== PROBLEM DETAILS ==
If a line below contains the word "Sample", count it; give only the total.

== RECORDS TO USE ==
== Segment start ==
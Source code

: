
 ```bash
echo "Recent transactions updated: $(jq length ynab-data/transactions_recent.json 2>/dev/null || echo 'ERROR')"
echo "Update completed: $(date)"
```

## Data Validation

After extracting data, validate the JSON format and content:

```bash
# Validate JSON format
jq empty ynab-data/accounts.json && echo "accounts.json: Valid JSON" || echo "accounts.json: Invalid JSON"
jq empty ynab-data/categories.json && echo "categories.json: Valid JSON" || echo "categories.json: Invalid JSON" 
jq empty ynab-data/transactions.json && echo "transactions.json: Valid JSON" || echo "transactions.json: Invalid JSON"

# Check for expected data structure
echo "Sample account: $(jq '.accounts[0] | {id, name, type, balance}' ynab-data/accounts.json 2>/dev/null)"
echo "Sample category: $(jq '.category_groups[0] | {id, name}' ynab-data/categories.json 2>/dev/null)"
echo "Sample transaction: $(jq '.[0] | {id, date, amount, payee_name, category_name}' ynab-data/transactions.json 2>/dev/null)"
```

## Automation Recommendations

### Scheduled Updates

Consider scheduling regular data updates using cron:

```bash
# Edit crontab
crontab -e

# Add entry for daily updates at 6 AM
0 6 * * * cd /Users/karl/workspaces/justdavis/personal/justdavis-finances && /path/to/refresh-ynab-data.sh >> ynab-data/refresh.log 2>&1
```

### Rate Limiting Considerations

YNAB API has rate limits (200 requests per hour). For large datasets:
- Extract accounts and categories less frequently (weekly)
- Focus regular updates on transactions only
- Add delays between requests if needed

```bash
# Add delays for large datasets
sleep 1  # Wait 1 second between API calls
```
== Segment end ==
== OUTPUT FOR THIS EXERCISE ==
3